Una vez estabilizado el robot, Odín y Kate se dedicaron a interrogarle exhaustivamente. Así, supieron de los absurdos planes de los RNLO, que, por algún extraño motivo habían logrado tener éxito, consistían en verter cajas y cajas de aspirinas en el suministro de agua, que, según sus absurdos planes, ayudarían a evitar los masivos daños cerebrovasculares producidos por un progresivo incremento en la programación televisiva de contenidos cada vez más estúpidos, combinados con el ascenso de políticos cada vez más estúpidos de extrema derecha. De esta manera, se produjo el ascenso de una idiocracia  que cayó fácilmente bajo el dominio de los RNLO, salvo una irreductible aldea gal.... estooo.... ciudad de Nueva Inglaterra, llamada Arkham, que se convirtió en el núcleo de la resistencia contra la estupidez. De esta manera, los morlocks y los intelectuales (que no intelectualoides) se unieron para luchar contra el auge de los reptilianos e impedir su dominio total. Por ello, lograron capturar un Ritter Mk VI, modificarlo y reprogramarlo para enviarlo al pasado y tratar de impedir este posible futuro. Lamentablemente, las cosas no salieron bien del todo, por lo que los fuertes campos magnéticos de la máquina del tiempo (decidieron construir una máquina del tiempo en lugar de usar un hechizo de crear portal en el tiempo, cosas de los morlocks...) desestabilizaron los circuitos del robot, haciendo que recuperara de forma intermitente y ocasional su programación original.

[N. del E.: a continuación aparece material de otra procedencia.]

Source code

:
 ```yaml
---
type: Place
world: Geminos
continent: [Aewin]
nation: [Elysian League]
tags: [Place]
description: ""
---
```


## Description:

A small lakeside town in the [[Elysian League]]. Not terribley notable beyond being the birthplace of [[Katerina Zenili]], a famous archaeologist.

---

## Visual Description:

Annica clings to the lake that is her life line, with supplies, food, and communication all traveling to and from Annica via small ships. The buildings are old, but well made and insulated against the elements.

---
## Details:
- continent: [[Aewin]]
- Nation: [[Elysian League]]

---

-Entonces -concluyó Kate-, no se trata del mismo futuro que aquel del equidna cibernético, sino de otro similar. Esto ya parece Marvel Comics de los '90 y sus futuros alternativos... Eso sí, ni de coña me voy a embutir en un uniforme ceñido y con muchos bolsillos y a dedicarme a hacer poses. Y menos me voy a operar las tetas para tenerlas bien grandes y que parezcan pelotas. Está bien, las partes operativas las dejo en tus manos, Odín. En cuanto a tí -dijo dirigiéndose al robot- creo que harás un buen papel con los morlocks. Por mi parte, voy a recuperar mis planes originales para el día de hoy: procrastinar como si no hubiera mañana.

Tras decir esto, Kate se alejó del EldritchBurguer camino al piso compartido en el que vivía, dispuesta a descansar y no hacer nada finalmente. Por su parte, Odín se tuvo que encargar de guiar a Ribbentrop-Mólotov a las zonas de los túneles bajo Arkham donde tenían los morlocks su base.